Fim Fiom Uilm chiedono che le misure del Governo, in discussione in queste ore, non si limitino a un pur indispensabile intervento sui costi energetici. Occorre definire il più volte annunciato piano strategico per la siderurgia italiana con interventi strutturali, che acceleri la soluzione delle vertenze nei grandi Gruppi (a partire dall’ex Ilva, ex Lucchini Piombino, ex Alcoa,….), che intrecci e diversifichi le fonti di approvvigionamento energetico, che assuma la dimensione europea come orizzonte imprescindibile. Chiederemo, anche attraverso IndustriAll, che il Parlamento europeo assuma, nelle prossime settimane, decisioni sulla legislazione dell’UE sul clima, in particolare per quanto riguarda il sistema di scambio di quote di emissioni (ETS) e sul meccanismo di adeguamento del carbonio alle frontiere (CBAM) in grado di tutelare il settore.
Queste scelte avranno un impatto significativo sulla tenuta dell’intero settore che in Italia, 2° produttore in Europa, occupa oltre 30.000 addetti diretti (2% dell’occupazione manufatturiera nazionale) ed oltre 33 miliardi di fatturato, e sulle prospettive di salvaguardia generale del settore.

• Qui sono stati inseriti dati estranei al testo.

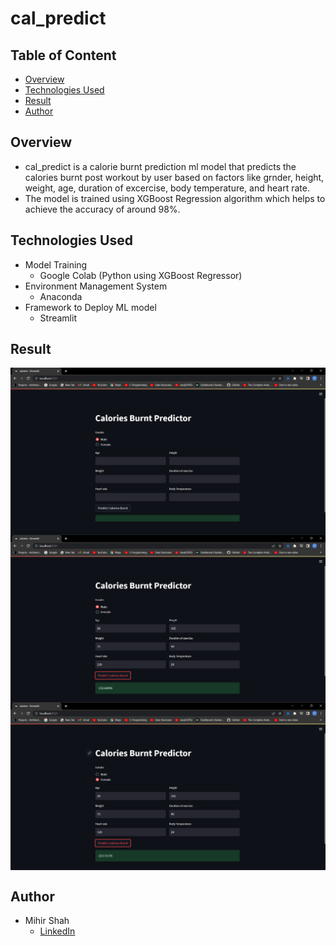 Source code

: # cal_predict
## Table of Content
* [Overview](https://github.com/ms070902/cal_predict/new/main?readme=1#overview)
* [Technologies Used](https://github.com/ms070902/cal_predict/new/main?readme=1#technologies-used)
* [Result](https://github.com/ms070902/cal_predict/new/main?readme=1#result)
* [Author](https://github.com/ms070902/cal_predict/new/main?readme=1#author)
## Overview
* cal_predict is a calorie burnt prediction ml model that predicts the calories burnt post workout by user based on factors like grnder, height, weight, age,
  duration of excercise, body temperature, and heart rate.
* The model is trained using XGBoost Regression algorithm which helps to achieve the accuracy of around 98%.

## Technologies Used
* Model Training
  * Google Colab (Python using XGBoost Regressor)
* Environment Management System
  * Anaconda
* Framework to Deploy ML model
  * Streamlit

## Result
<img src="./demo/home_page.png" align="center"></img>
<img src="./demo/result.png" align="center"></img>
<img src="./demo/res.png" align="center"></img>

## Author
* Mihir Shah
   * [LinkedIn](https://www.linkedin.com/in/ms070902/)
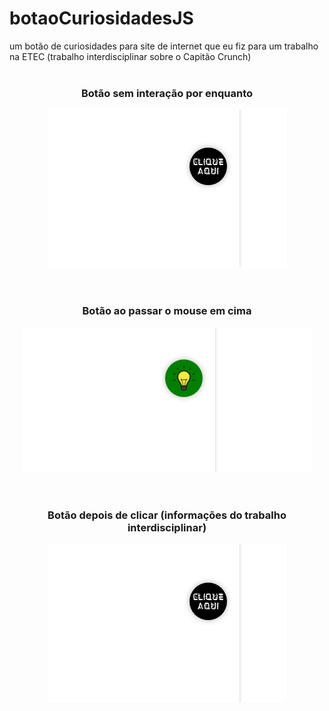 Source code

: # botaoCuriosidadesJS
um botão de curiosidades para site de internet que eu fiz para um trabalho na ETEC (trabalho interdisciplinar sobre o Capitão Crunch)
<br><br>

<div align="center">
  <h3>Botão sem interação por enquanto</h3>
  <img src="ImagensBotao/1.png">
</div>
<br><br>
<div align="center">
  <h3>Botão ao passar o mouse em cima</h3>
  <img src="ImagensBotao/2.png">
</div>
<br><br>
<div align="center">
  <h3>Botão depois de clicar (informações do trabalho interdisciplinar)</h3>
  <img src="ImagensBotao/1.png">
</div>
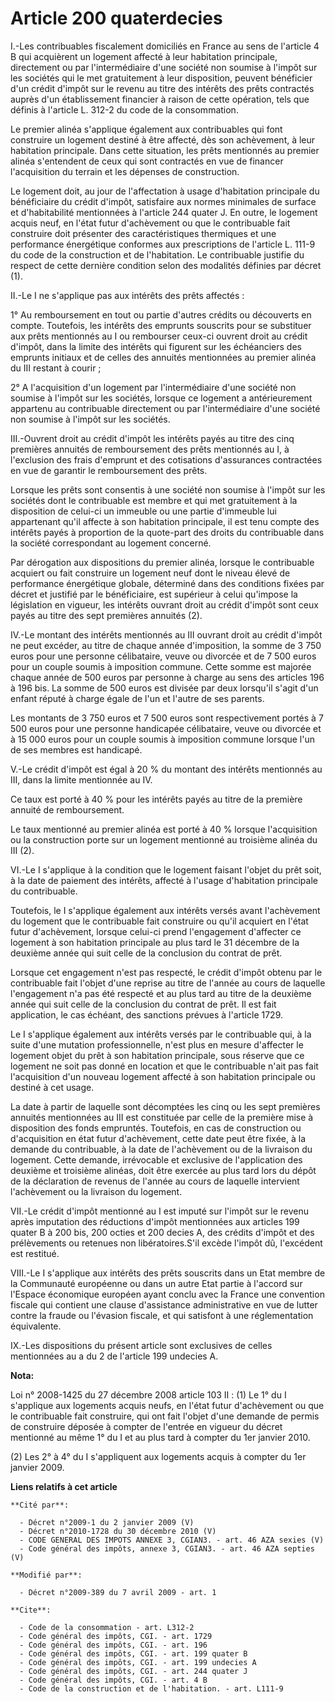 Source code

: # Article 200 quaterdecies

I.-Les contribuables fiscalement domiciliés en France au sens de l'article 4 B qui acquièrent un logement affecté à leur
habitation principale, directement ou par l'intermédiaire d'une société non soumise à l'impôt sur les sociétés qui le met
gratuitement à leur disposition, peuvent bénéficier d'un crédit d'impôt sur le revenu au titre des intérêts des prêts
contractés auprès d'un établissement financier à raison de cette opération, tels que définis à l'article L. 312-2 du code de
la consommation. 

Le premier alinéa s'applique également aux contribuables qui font construire un logement destiné à être affecté, dès son
achèvement, à leur habitation principale. Dans cette situation, les prêts mentionnés au premier alinéa s'entendent de ceux
qui sont contractés en vue de financer l'acquisition du terrain et les dépenses de construction. 

Le logement doit, au jour de l'affectation à usage d'habitation principale du bénéficiaire du crédit d'impôt, satisfaire aux
normes minimales de surface et d'habitabilité mentionnées à l'article 244 quater J. En outre, le logement acquis neuf, en
l'état futur d'achèvement ou que le contribuable fait construire doit présenter des caractéristiques thermiques et une
performance énergétique conformes aux prescriptions de l'article L. 111-9 du code de la construction et de l'habitation. Le
contribuable justifie du respect de cette dernière condition selon des modalités définies par décret (1). 

II.-Le I ne s'applique pas aux intérêts des prêts affectés : 

1° Au remboursement en tout ou partie d'autres crédits ou découverts en compte. Toutefois, les intérêts des emprunts
souscrits pour se substituer aux prêts mentionnés au I ou rembourser ceux-ci ouvrent droit au crédit d'impôt, dans la limite
des intérêts qui figurent sur les échéanciers des emprunts initiaux et de celles des annuités mentionnées au premier alinéa
du III restant à courir ; 

2° A l'acquisition d'un logement par l'intermédiaire d'une société non soumise à l'impôt sur les sociétés, lorsque ce
logement a antérieurement appartenu au contribuable directement ou par l'intermédiaire d'une société non soumise à l'impôt
sur les sociétés. 

III.-Ouvrent droit au crédit d'impôt les intérêts payés au titre des cinq premières annuités de remboursement des prêts
mentionnés au I, à l'exclusion des frais d'emprunt et des cotisations d'assurances contractées en vue de garantir le
remboursement des prêts. 

Lorsque les prêts sont consentis à une société non soumise à l'impôt sur les sociétés dont le contribuable est membre et qui
met gratuitement à la disposition de celui-ci un immeuble ou une partie d'immeuble lui appartenant qu'il affecte à son
habitation principale, il est tenu compte des intérêts payés à proportion de la quote-part des droits du contribuable dans la
société correspondant au logement concerné. 

Par dérogation aux dispositions du premier alinéa, lorsque le contribuable acquiert ou fait construire un logement neuf dont
le niveau élevé de performance énergétique globale, déterminé dans des conditions fixées par décret et justifié par le
bénéficiaire, est supérieur à celui qu'impose la législation en vigueur, les intérêts ouvrant droit au crédit d'impôt sont
ceux payés au titre des sept premières annuités (2). 

IV.-Le montant des intérêts mentionnés au III ouvrant droit au crédit d'impôt ne peut excéder, au titre de chaque année
d'imposition, la somme de 3 750 euros pour une personne célibataire, veuve ou divorcée et de 7 500 euros pour un couple
soumis à imposition commune. Cette somme est majorée chaque année de 500 euros par personne à charge au sens des articles 196
à 196 bis. La somme de 500 euros est divisée par deux lorsqu'il s'agit d'un enfant réputé à charge égale de l'un et l'autre
de ses parents. 

Les montants de 3 750 euros et 7 500 euros sont respectivement portés à 7 500 euros pour une personne handicapée célibataire,
veuve ou divorcée et à 15 000 euros pour un couple soumis à imposition commune lorsque l'un de ses membres est handicapé.

V.-Le crédit d'impôt est égal à 20 % du montant des intérêts mentionnés au III, dans la limite mentionnée au IV. 

Ce taux est porté à 40 % pour les intérêts payés au titre de la première annuité de remboursement. 

Le taux mentionné au premier alinéa est porté à 40 % lorsque l'acquisition ou la construction porte sur un logement mentionné
au troisième alinéa du III (2). 

VI.-Le I s'applique à la condition que le logement faisant l'objet du prêt soit, à la date de paiement des intérêts, affecté
à l'usage d'habitation principale du contribuable. 

Toutefois, le I s'applique également aux intérêts versés avant l'achèvement du logement que le contribuable fait construire
ou qu'il acquiert en l'état futur d'achèvement, lorsque celui-ci prend l'engagement d'affecter ce logement à son habitation
principale au plus tard le 31 décembre de la deuxième année qui suit celle de la conclusion du contrat de prêt. 

Lorsque cet engagement n'est pas respecté, le crédit d'impôt obtenu par le contribuable fait l'objet d'une reprise au titre
de l'année au cours de laquelle l'engagement n'a pas été respecté et au plus tard au titre de la deuxième année qui suit
celle de la conclusion du contrat de prêt. Il est fait application, le cas échéant, des sanctions prévues à l'article 1729. 

Le I s'applique également aux intérêts versés par le contribuable qui, à la suite d'une mutation professionnelle, n'est plus
en mesure d'affecter le logement objet du prêt à son habitation principale, sous réserve que ce logement ne soit pas donné en
location et que le contribuable n'ait pas fait l'acquisition d'un nouveau logement affecté à son habitation principale ou
destiné à cet usage. 

La date à partir de laquelle sont décomptées les cinq ou les sept premières annuités mentionnées au III est constituée par
celle de la première mise à disposition des fonds empruntés. Toutefois, en cas de construction ou d'acquisition en état futur
d'achèvement, cette date peut être fixée, à la demande du contribuable, à la date de l'achèvement ou de la livraison du
logement. Cette demande, irrévocable et exclusive de l'application des deuxième et troisième alinéas, doit être exercée au
plus tard lors du dépôt de la déclaration de revenus de l'année au cours de laquelle intervient l'achèvement ou la livraison
du logement. 

VII.-Le crédit d'impôt mentionné au I est imputé sur l'impôt sur le revenu après imputation des réductions d'impôt
mentionnées aux articles 199 quater B à 200 bis, 200 octies et 200 decies A, des crédits d'impôt et des prélèvements ou
retenues non libératoires.S'il excède l'impôt dû, l'excédent est restitué. 

VIII.-Le I s'applique aux intérêts des prêts souscrits dans un Etat membre de la Communauté européenne ou dans un autre Etat
partie à l'accord sur l'Espace économique européen ayant conclu avec la France une convention fiscale qui contient une clause
d'assistance administrative en vue de lutter contre la fraude ou l'évasion fiscale, et qui satisfont à une réglementation
équivalente. 

IX.-Les dispositions du présent article sont exclusives de celles mentionnées au a du 2 de l'article 199 undecies A.

**Nota:**

Loi n° 2008-1425 du 27 décembre 2008 article 103 II : (1) Le 1° du I s'applique aux logements acquis neufs, en l'état futur
d'achèvement ou que le contribuable fait construire, qui ont fait l'objet d'une demande de permis de construire déposée à
compter de l'entrée en vigueur du décret mentionné au même 1° du I et au plus tard à compter du 1er janvier 2010. 

(2) Les 2° à 4° du I s'appliquent aux logements acquis à compter du 1er janvier 2009.

**Liens relatifs à cet article**

	**Cité par**:

	  - Décret n°2009-1 du 2 janvier 2009 (V)
	  - Décret n°2010-1728 du 30 décembre 2010 (V)
	  - CODE GENERAL DES IMPOTS ANNEXE 3, CGIAN3. - art. 46 AZA sexies (V)
	  - Code général des impôts, annexe 3, CGIAN3. - art. 46 AZA septies (V)

	**Modifié par**:

	  - Décret n°2009-389 du 7 avril 2009 - art. 1

	**Cite**:

	  - Code de la consommation - art. L312-2
	  - Code général des impôts, CGI. - art. 1729
	  - Code général des impôts, CGI. - art. 196
	  - Code général des impôts, CGI. - art. 199 quater B
	  - Code général des impôts, CGI. - art. 199 undecies A
	  - Code général des impôts, CGI. - art. 244 quater J
	  - Code général des impôts, CGI. - art. 4 B
	  - Code de la construction et de l'habitation. - art. L111-9
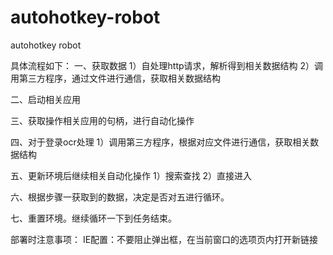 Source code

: # autohotkey-robot
autohotkey robot


具体流程如下：
一、获取数据
  1）自处理http请求，解析得到相关数据结构
  2）调用第三方程序，通过文件进行通信，获取相关数据结构

二、启动相关应用

三、获取操作相关应用的句柄，进行自动化操作

四、对于登录ocr处理
  1）调用第三方程序，根据对应文件进行通信，获取相关数据结构

五、更新环境后继续相关自动化操作
  1）搜索查找
  2）直接进入

六、根据步骤一获取到的数据，决定是否对五进行循环。

七、重置环境。继续循环一下到任务结束。


部署时注意事项：
IE配置：不要阻止弹出框，在当前窗口的选项页内打开新链接
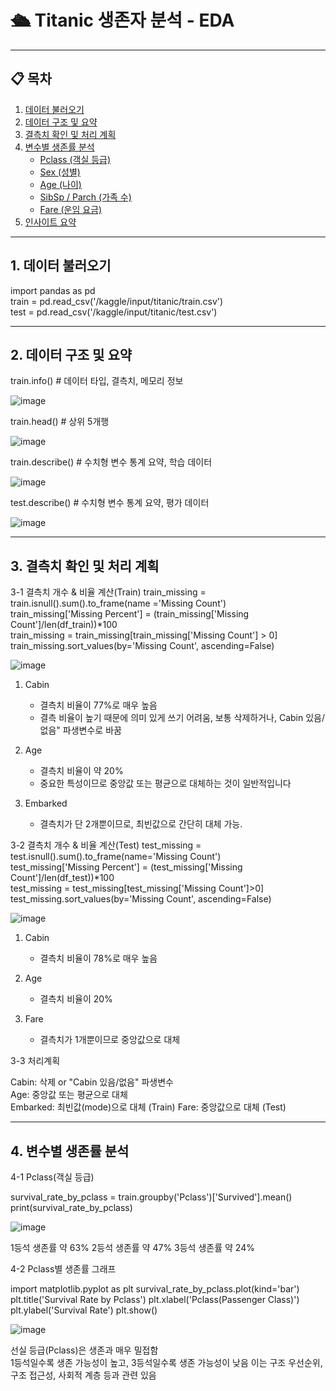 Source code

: # 🛳 Titanic 생존자 분석 - EDA


---

## 📋 목차

1. [데이터 불러오기](#1-데이터-불러오기)  
2. [데이터 구조 및 요약](#2-데이터-구조-및-요약)  
3. [결측치 확인 및 처리 계획](#3-결측치-확인-및-처리-계획)  
4. [변수별 생존률 분석](#4-변수별-생존률-분석)  
   - [Pclass (객실 등급)](#pclass-객실-등급)  
   - [Sex (성별)](#sex-성별)  
   - [Age (나이)](#age-나이)  
   - [SibSp / Parch (가족 수)](#sibsp--parch-가족-수)  
   - [Fare (운임 요금)](#fare-운임-요금)  
5. [인사이트 요약](#5-인사이트-요약)

---

## 1. 데이터 불러오기

import pandas as pd  
train = pd.read_csv('/kaggle/input/titanic/train.csv')  
test = pd.read_csv('/kaggle/input/titanic/test.csv')   


---


## 2. 데이터 구조 및 요약

train.info()   # 데이터 타입, 결측치, 메모리 정보


![image](https://github.com/user-attachments/assets/945d0454-4002-41e4-afae-ff98608b41be)


train.head()  # 상위 5개행

![image](https://github.com/user-attachments/assets/6d4df012-b7a9-4721-b69a-5f2ca730ad0e)


train.describe() # 수치형 변수 통계 요약, 학습 데이터

![image](https://github.com/user-attachments/assets/15579d5e-dfc1-464e-9a7a-8bcecd844cd0)


test.describe() # 수치형 변수 통계 요약, 평가 데이터

![image](https://github.com/user-attachments/assets/919d27dd-8e78-4f78-9aee-d9a8f246bb74)


---


## 3. 결측치 확인 및 처리 계획


3-1 결측치 개수 & 비율 계산(Train)
train_missing = train.isnull().sum().to_frame(name ='Missing Count')  
train_missing['Missing Percent'] = (train_missing['Missing Count']/len(df_train))*100  
train_missing = train_missing[train_missing['Missing Count'] > 0]  
train_missing.sort_values(by='Missing Count', ascending=False)  

![image](https://github.com/user-attachments/assets/7b489d53-4f89-404d-a1f9-7b2955293ca3)

1. Cabin
   - 결측치 비율이 77%로 매우 높음
   - 결측 비율이 높기 때문에 의미 있게 쓰기 어려움, 보통 삭제하거나, Cabin 있음/없음" 파생변수로 바꿈
  
2. Age
   - 결측치 비율이 약 20%
   - 중요한 특성이므로 중앙값 또는 평균으로 대체하는 것이 일반적입니다

3. Embarked
   - 결측치가 단 2개뿐이므로, 최빈값으로 간단히 대체 가능.


3-2 결측치 개수 & 비율 계산(Test)
test_missing = test.isnull().sum().to_frame(name='Missing Count')  
test_missing['Missing Percent'] = (test_missing['Missing Count']/len(df_test))*100  
test_missing = test_missing[test_missing['Missing Count']>0]  
test_missing.sort_values(by='Missing Count', ascending=False)  

![image](https://github.com/user-attachments/assets/389b68b1-9684-4738-9243-af65a909efcc)

1. Cabin
   - 결측치 비율이 78%로 매우 높음

2. Age
   - 결측치 비율이 20%
  
3. Fare
   - 결측치가 1개뿐이므로 중앙값으로 대체

3-3 처리계획

Cabin:      삭제 or "Cabin 있음/없음" 파생변수  
Age:	      중앙값 또는 평균으로 대체  
Embarked:	최빈값(mode)으로 대체 (Train) 
Fare:      	중앙값으로 대체 (Test)  


---


## 4. 변수별 생존률 분석

4-1 Pclass(객실 등급)

survival_rate_by_pclass = train.groupby('Pclass')['Survived'].mean()  
print(survival_rate_by_pclass)

![image](https://github.com/user-attachments/assets/25603ea3-1cab-4397-bb9d-8fe13b8167f0)

1등석 생존률 약 63%
2등석 생존률 약 47%
3등석 생존률 약 24%

4-2 Pclass별 생존률 그래프

import matplotlib.pyplot as plt
survival_rate_by_pclass.plot(kind='bar')
plt.title('Survival Rate by Pclass')
plt.xlabel('Pclass(Passenger Class)')
plt.ylabel('Survival Rate')
plt.show()

![image](https://github.com/user-attachments/assets/c98bb484-75c6-4cf2-99a2-6b5c4bff2ee7)


선실 등급(Pclass)은 생존과 매우 밀접함  
1등석일수록 생존 가능성이 높고, 3등석일수록 생존 가능성이 낮음
이는 구조 우선순위, 구조 접근성, 사회적 계층 등과 관련 있음  
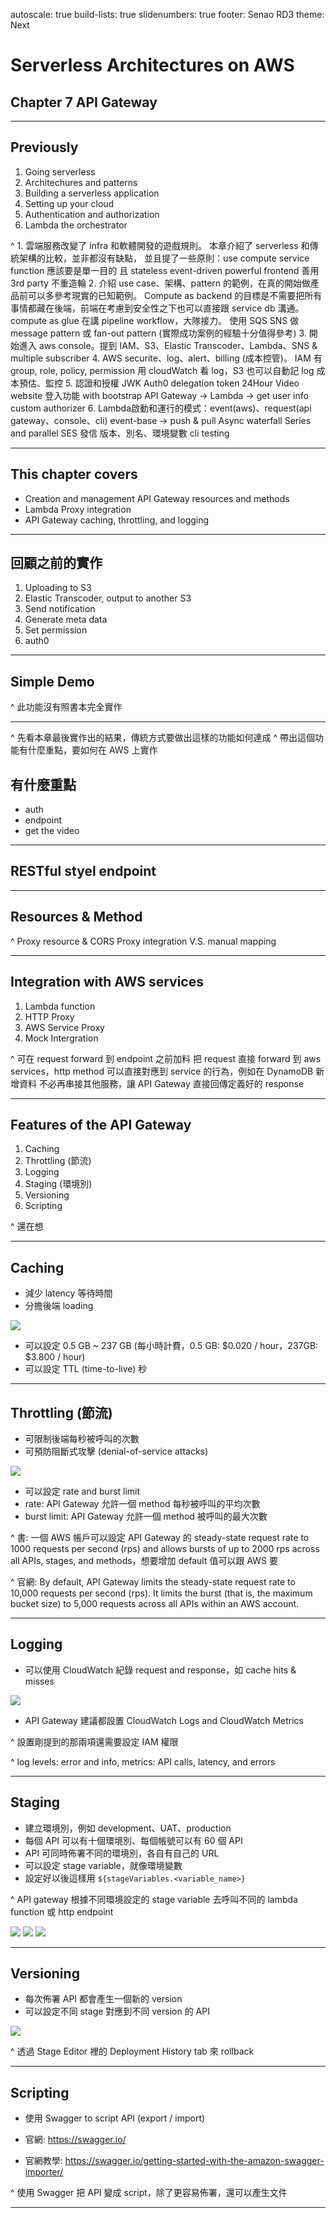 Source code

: autoscale: true
build-lists: true
slidenumbers: true
footer: Senao RD3
theme: Next

# Serverless Architectures on AWS
## Chapter 7 API Gateway

---

## Previously

1. Going serverless
2. Architechures and patterns
3. Building a serverless application
4. Setting up your cloud
5. Authentication and authorization
6. Lambda the orchestrator

^ 1. 雲端服務改變了 infra 和軟體開發的遊戲規則。
本章介紹了 serverless 和傳統架構的比較，並非都沒有缺點，
並且提了一些原則：use compute service
function 應該要是單一目的 且 stateless
event-driven
powerful frontend
善用 3rd party 不重造輪
2. 介紹 use case、架構、pattern 的範例，在真的開始做產品前可以多參考現實的已知範例。
Compute as backend 的目標是不需要把所有事情都藏在後端，前端在考慮到安全性之下也可以直接跟 service db 溝通。
compute as glue 在講 pipeline workflow，大隊接力。
使用 SQS SNS 做 message pattern 或 fan-out pattern
(實際成功案例的經驗十分值得參考)
3. 開始進入 aws console。提到 IAM、S3、Elastic Transcoder、Lambda、SNS & multiple subscriber
4. AWS securite、log、alert、billing (成本控管)。
IAM 有 group, role, policy, permission
用 cloudWatch 看 log，S3 也可以自動記 log
成本預估、監控
5. 認證和授權
JWK
Auth0
delegation token
24Hour Video website 登入功能 with bootstrap
API Gateway -> Lambda -> get user info
custom authorizer
6. Lambda啟動和運行的模式：event(aws)、request(api gateway、console、cli)
event-base -> push & pull
Async waterfall
Series and parallel
SES 發信
版本、別名、環境變數
cli
testing

---

## This chapter covers

- Creation and management API Gateway resources and methods
- Lambda Proxy integration
- API Gateway caching, throttling, and logging

---

## 回顧之前的實作

1. Uploading to S3
2. Elastic Transcoder, output to another S3
3. Send notification
4. Generate meta data
5. Set permission
6. auth0

---

## Simple Demo

^ 此功能沒有照書本完全實作

---

^ 先看本章最後實作出的結果，傳統方式要做出這樣的功能如何達成
^ 帶出這個功能有什麼重點，要如何在 AWS 上實作

## 有什麼重點

- auth
- endpoint
- get the video

---

## RESTful styel endpoint

---

## Resources & Method

^ Proxy resource & CORS
Proxy integration V.S. manual mapping

---

## Integration with AWS services

1. Lambda function
2. HTTP Proxy
3. AWS Service Proxy
4. Mock Intergration

^ 可在 request forward 到 endpoint 之前加料
把 request 直接 forward 到 aws services，http method 可以直接對應到 service 的行為，例如在 DynamoDB 新增資料
不必再串接其他服務，讓 API Gateway 直接回傳定義好的 response

---

## Features of the API Gateway

1. Caching
2. Throttling (節流)
3. Logging
4. Staging (環境別)
5. Versioning
6. Scripting

^ 還在想

---

## Caching

- 減少 latency 等待時間
- 分擔後端 loading

![](./images/7-14.jpg)

- 可以設定 0.5 GB ~ 237 GB (每小時計費，0.5 GB: \$0.020 / hour，237GB: \$3.800 / hour)
- 可以設定 TTL (time-to-live) 秒

---

## Throttling (節流)

- 可限制後端每秒被呼叫的次數
- 可預防阻斷式攻擊 (denial-of-service attacks)

![](./images/7-11.jpg)

- 可以設定 rate and burst limit
- rate: API Gateway 允許一個 method 每秒被呼叫的平均次數
- burst limit: API Gateway 允許一個 method 被呼叫的最大次數

^ 書: 一個 AWS 帳戶可以設定 API Gateway 的 steady-state request rate to 1000 requests per second
(rps) and allows bursts of up to 2000 rps across all APIs, stages, and methods，想要增加 default 值可以跟 AWS 要

^ 官網: By default, API Gateway limits the steady-state request rate to 10,000 requests per second (rps). It limits the burst (that is, the maximum bucket size) to 5,000 requests across all APIs within an AWS account.

---

## Logging

- 可以使用 CloudWatch 紀錄 request and response，如 cache hits & misses

![](./images/7-13.jpg)

- API Gateway 建議都設置 CloudWatch Logs and CloudWatch Metrics

^ 設置剛提到的那兩項還需要設定 IAM 權限

^ log levels: error and info, metrics: API calls, latency, and errors

---

## Staging

- 建立環境別，例如 development、UAT、production
- 每個 API 可以有十個環境別、每個帳號可以有 60 個 API
- API 可同時佈署不同的環境別，各自有自己的 URL
- 可以設定 stage variable，就像環境變數
- 設定好以後這樣用 `${stageVariables.<variable_name>}`

^ API gateway 根據不同環境設定的 stage variable 去呼叫不同的 lambda function 或 http endpoint

![](./images/7-18.jpg)
![](./images/7-19.jpg)
![](./images/7-20.jpg)

---

## Versioning

- 每次佈署 API 都會產生一個新的 version
- 可以設定不同 stage 對應到不同 version 的 API

![](./images/7-21.jpg)

^ 透過 Stage Editor 裡的 Deployment History tab 來 rollback

---

## Scripting

- 使用 Swagger to script API (export / import)

- 官網: https://swagger.io/

- 官網教學: https://swagger.io/getting-started-with-the-amazon-swagger-importer/

^ 使用 Swagger 把 API 變成 script，除了更容易佈署，還可以產生文件

---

Occorrono decisioni equilibrate in grado di evitare gli errori della globalizzazione incontrollata commessi in passato. Migliaia di posti di lavoro si sono persi in Europa e la produzione è stata via via sostituita da importazioni più economiche da paesi con standard sociali e ambientali più bassi a partire da Cina, Indonesia e Turchia.
Occorre quindi garantire le condizioni per un percorso di decarbonizzazione sostenibile e una transizione giusta anche attraverso un apposito fondo. Non si può correre il rischio che le giuste esigenze e gli obiettivi di decarbonizzazione si traducano in una ulteriore deindustrializzazione dell’Europa e dell’Italia con chiusure di impianti e licenziamenti.
Occorre fermare la guerra e sostenere i negoziati in corso, riaprire un confronto, con il coinvolgimento delle parti sociali, in grado di dare all’Europa una politica energetica comune e un futuro sostenibile alle sue produzioni.